High-level Concept Without Cloud Specifics
To make the application highly-available and elastic we decided to extend the original architecture with Message Queue Service (it can be a managed service which is available in each cloud platform such as AWS SQS, Azure Service Bus, or any other implementation of it like ActiveMQ, RabbitMQ, Kafka, and others). It will help to decouple the application and make it scalable. Of course, we can implement this logic on the API side, but it will make it just more complex and less predictable. Having a message queue between the API and backend can scale the number of backends depending on the amount of messages in the queue waiting to be processed. We can leave all of the other components as they are in the original diagram. In our example, the application consists of microservices that should be run on the Linux or Windows platforms. The Kubernetes cluster consists of two nodes of each type.

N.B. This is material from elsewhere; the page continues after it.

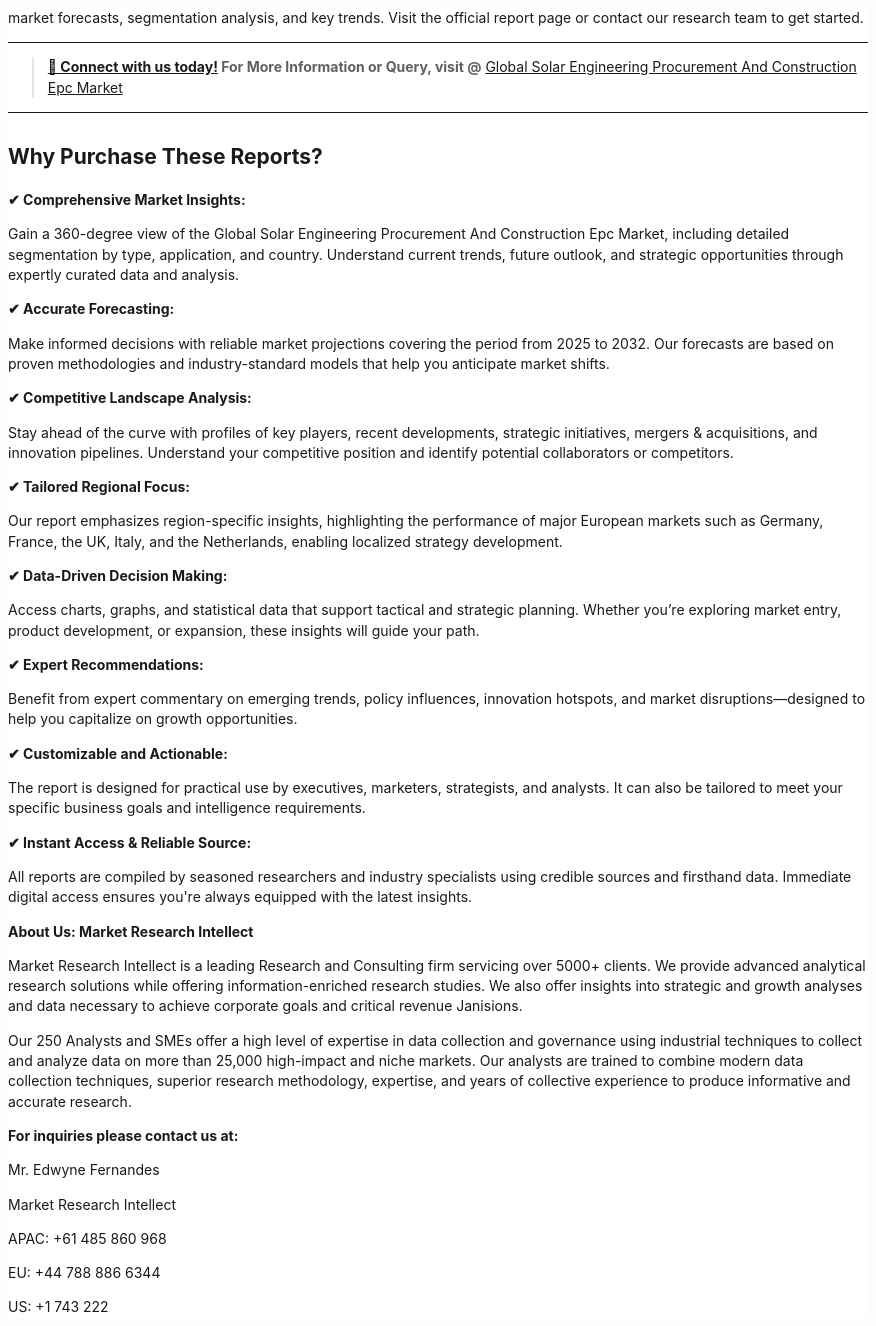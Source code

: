 market forecasts, segmentation analysis, and key trends. Visit the official report page or contact our research team to get started.</p><hr /><blockquote><p><span class="font-[700]"><strong><a href="https://www.marketresearchintellect.com/product/global-solar-engineering-procurement-and-construction-epc-market-size-forecast/?utm_source=Linkedin&utm_medium=019">📩 Connect with us today!</a> For More Information or Query, visit&nbsp;@</strong>&nbsp;</span><span class="font-[700]"><a href="https://www.marketresearchintellect.com/product/global-solar-engineering-procurement-and-construction-epc-market-size-forecast/?utm_source=Linkedin&utm_medium=019" target="_blank" data-tracking-control-name="article-ssr-frontend-pulse_little-text-block" data-tracking-will-navigate="" data-test-link="">Global Solar Engineering Procurement And Construction Epc Market</a></span></p></blockquote><hr /><h2>Why Purchase These Reports?</h2><p><strong>✔ Comprehensive Market Insights:</strong></p><p>Gain a 360-degree view of the Global Solar Engineering Procurement And Construction Epc Market, including detailed segmentation by type, application, and country. Understand current trends, future outlook, and strategic opportunities through expertly curated data and analysis.</p><p><strong>✔ Accurate Forecasting:</strong></p><p>Make informed decisions with reliable market projections covering the period from 2025 to 2032. Our forecasts are based on proven methodologies and industry-standard models that help you anticipate market shifts.</p><p><strong>✔ Competitive Landscape Analysis:</strong></p><p>Stay ahead of the curve with profiles of key players, recent developments, strategic initiatives, mergers &amp; acquisitions, and innovation pipelines. Understand your competitive position and identify potential collaborators or competitors.</p><p><strong>✔ Tailored Regional Focus:</strong></p><p>Our report emphasizes region-specific insights, highlighting the performance of major European markets such as Germany, France, the UK, Italy, and the Netherlands, enabling localized strategy development.</p><p><strong>✔ Data-Driven Decision Making:</strong></p><p>Access charts, graphs, and statistical data that support tactical and strategic planning. Whether you&rsquo;re exploring market entry, product development, or expansion, these insights will guide your path.</p><p><strong>✔ Expert Recommendations:</strong></p><p>Benefit from expert commentary on emerging trends, policy influences, innovation hotspots, and market disruptions&mdash;designed to help you capitalize on growth opportunities.</p><p><strong>✔ Customizable and Actionable:</strong></p><p>The report is designed for practical use by executives, marketers, strategists, and analysts. It can also be tailored to meet your specific business goals and intelligence requirements.</p><p><strong>✔ Instant Access &amp; Reliable Source:</strong></p><p>All reports are compiled by seasoned researchers and industry specialists using credible sources and firsthand data. Immediate digital access ensures you're always equipped with the latest insights.</p><p><strong><span class="font-[700]">About Us: Market Research Intellect</span></strong></p><p><span class="">Market Research Intellect is a leading Research and Consulting firm servicing over 5000+ clients. We provide advanced analytical research solutions while offering information-enriched research studies.&nbsp;</span>We also offer insights into strategic and growth analyses and data necessary to achieve corporate goals and critical revenue Janisions.</p><p><span class="">Our 250 Analysts and SMEs offer a high level of expertise in data collection and governance using industrial techniques to collect and analyze data on more than 25,000 high-impact and niche markets. Our analysts are trained to combine modern data collection techniques, superior research methodology, expertise, and years of collective experience to produce informative and accurate research.</span></p><p><strong>For inquiries please contact us at:</strong></p><p>Mr. Edwyne Fernandes</p><p>Market Research Intellect</p><p>APAC: +61 485 860 968</p><p>EU: +44 788 886 6344</p><p>US: +1 743 222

To reduce the cost of the architecture in the initial stage we omitted the following from the diagram:
- some components in the single copy (like database), but for the production use it must be set up as the writer and reader (master/replica) in at least two availability zones. All other components are already designed to be resilient and highly available.

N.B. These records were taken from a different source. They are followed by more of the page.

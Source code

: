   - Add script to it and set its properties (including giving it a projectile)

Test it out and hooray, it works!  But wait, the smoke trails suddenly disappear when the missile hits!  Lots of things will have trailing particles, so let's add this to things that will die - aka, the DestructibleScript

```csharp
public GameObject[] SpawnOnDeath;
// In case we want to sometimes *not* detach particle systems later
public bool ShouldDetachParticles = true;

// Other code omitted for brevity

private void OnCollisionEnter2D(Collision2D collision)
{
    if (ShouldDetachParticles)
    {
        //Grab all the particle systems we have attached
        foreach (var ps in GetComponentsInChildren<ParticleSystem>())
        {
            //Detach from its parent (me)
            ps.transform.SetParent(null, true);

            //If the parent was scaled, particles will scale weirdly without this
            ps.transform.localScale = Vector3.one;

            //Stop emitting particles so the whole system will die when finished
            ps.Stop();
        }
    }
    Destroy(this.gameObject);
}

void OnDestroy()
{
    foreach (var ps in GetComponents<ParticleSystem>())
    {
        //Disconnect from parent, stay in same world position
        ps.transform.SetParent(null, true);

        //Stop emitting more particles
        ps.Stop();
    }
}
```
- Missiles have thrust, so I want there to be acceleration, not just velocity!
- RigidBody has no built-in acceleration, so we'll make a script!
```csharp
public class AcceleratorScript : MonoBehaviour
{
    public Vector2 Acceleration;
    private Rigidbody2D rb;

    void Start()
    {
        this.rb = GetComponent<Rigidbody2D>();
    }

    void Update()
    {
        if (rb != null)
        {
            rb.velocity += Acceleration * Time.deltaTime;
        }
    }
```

- bastion/jump box or VPN to limit access to the internal resources only through bastion or VPN
logging and monitoring (it is mentioned on the Kubernetes diagram, but to make it run we will need more nodes or bigger nodes as it is resource consuming). To monitor Kubernetes and applications we recommend to use Prometheus, Grafana, Alertmanager, and all logs can be aggregated with ELK stack (ElasticSearch + Logstash + Kibana).

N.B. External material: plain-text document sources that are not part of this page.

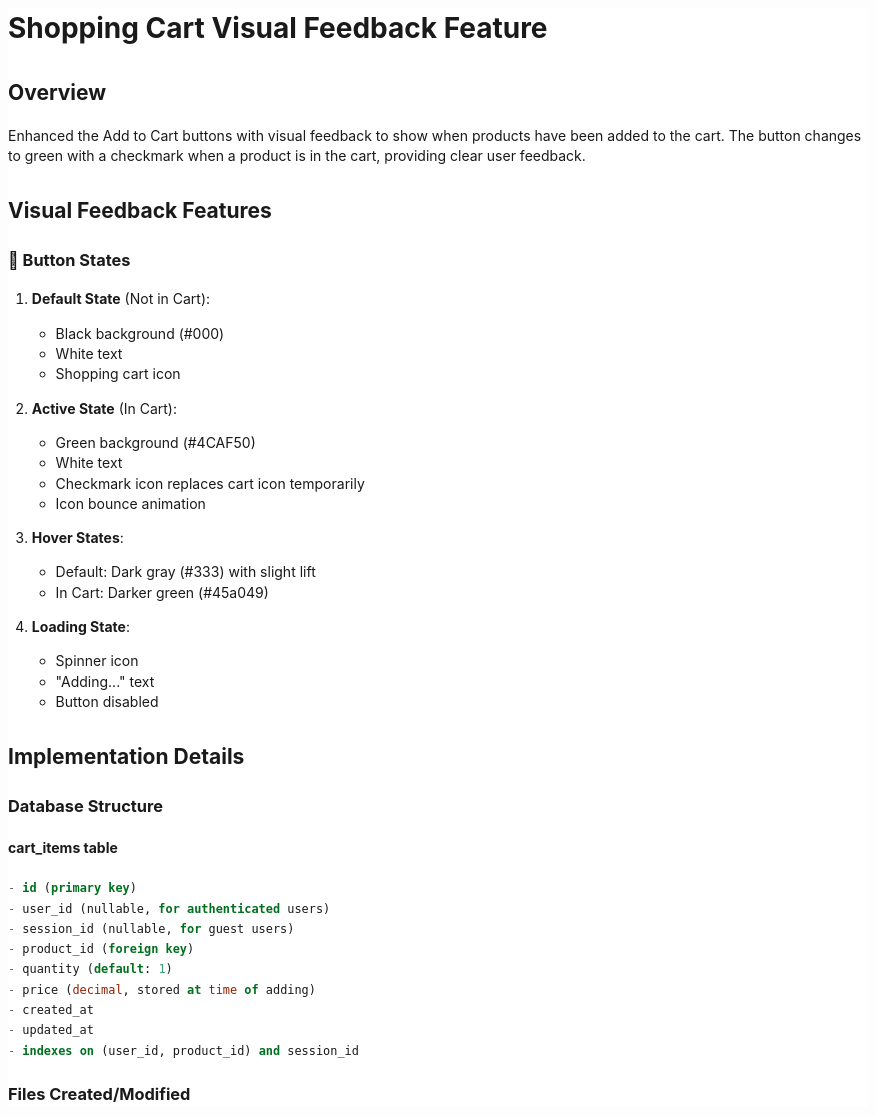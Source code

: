 # Shopping Cart Visual Feedback Feature

## Overview
Enhanced the Add to Cart buttons with visual feedback to show when products have been added to the cart. The button changes to green with a checkmark when a product is in the cart, providing clear user feedback.

## Visual Feedback Features

### 🎨 Button States

1. **Default State** (Not in Cart):
   - Black background (#000)
   - White text
   - Shopping cart icon

2. **Active State** (In Cart):
   - Green background (#4CAF50)
   - White text
   - Checkmark icon replaces cart icon temporarily
   - Icon bounce animation

3. **Hover States**:
   - Default: Dark gray (#333) with slight lift
   - In Cart: Darker green (#45a049)

4. **Loading State**:
   - Spinner icon
   - "Adding..." text
   - Button disabled

## Implementation Details

### Database Structure

#### cart_items table
```sql
- id (primary key)
- user_id (nullable, for authenticated users)
- session_id (nullable, for guest users)
- product_id (foreign key)
- quantity (default: 1)
- price (decimal, stored at time of adding)
- created_at
- updated_at
- indexes on (user_id, product_id) and session_id
```

### Files Created/Modified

- dedicated SMTP (email) server which will be used to deliver the link with a watermarked file. Maintenance can be simplified using some managed solutions like AWS SNS, Sendgrid or other similar services.
To decide which database fits the Application architecture better, we compared two different solutions: RDBMS and a so-called “no-SQL database”. To avoid vendor-lock, we decided to compare PostgreSQL and MongoDB. Both database engines are free (opensource) and have no vendor-lock like DynamoDB has to Amazon.
The main benefits of RDBMS are transactions and data consistency (formally because they are following the ACID consistency model). It’s a traditional way to store and process data and many companies continue to use it today. The cons of RDBMS databases are usually the following:
- Complicated process of the schema update. Because you have to specify each column type, size, relationship to other tables, indexes, sometimes it requires additional planning of the update beforehand. There are many tools, which were specially designed to help with the schema migration, such as migrate for the Golang.
- No sharding support out of the box. You have to develop and maintain your own± sharding schema if you want to scale your application horizontally.
The main benefit of noSQL databases is that they have no schema in the classical meaning and can be fed with any JSON like data. Also you will have sharding out of the box which will do all the magic for you and split the data between several servers. No-SQL databases have the BASE consistency model. The cons of no-SQL databases are usually the following:
- No support of atomic multi-document transactions
- Greater size of data over the period of time
- Fewer options to control the access to the data
Both database types support replication that can help with horizontal scalability of the read, but not the write requests.
‘I believe that selecting the proper database for such a type of the workload will be biased depending on the person who is making the decision, based on their experience with RDBMS or no-SQL databases. I’m biased to the RDBMS as I have a lot of experience working with them, fine tuning them, with schema migration, and queries optimization. There are plenty of ways to prove the selected point of view like saying that because we want to store information about financial operations in the database, we need to have the ACID consistency that is provided by RDBMS databases. The same way it can be proven that no-SQL should be selected because of the huge amount of rows potentially being stored, and without having the shards it will be hard to scale the solution.’,
— Dmitrii Sirant, CTO at OpsWorks Co.
Regardless of the decision the following point should be made:
- Do not store binary data inside of the database
- Make sure that the application can work with read replica and write master independently to make it easier to scale the load horizontally
If the project reaches the point where it’s not possible to scale with RDBMS anymore, use a no-SQL database for specific or even all data.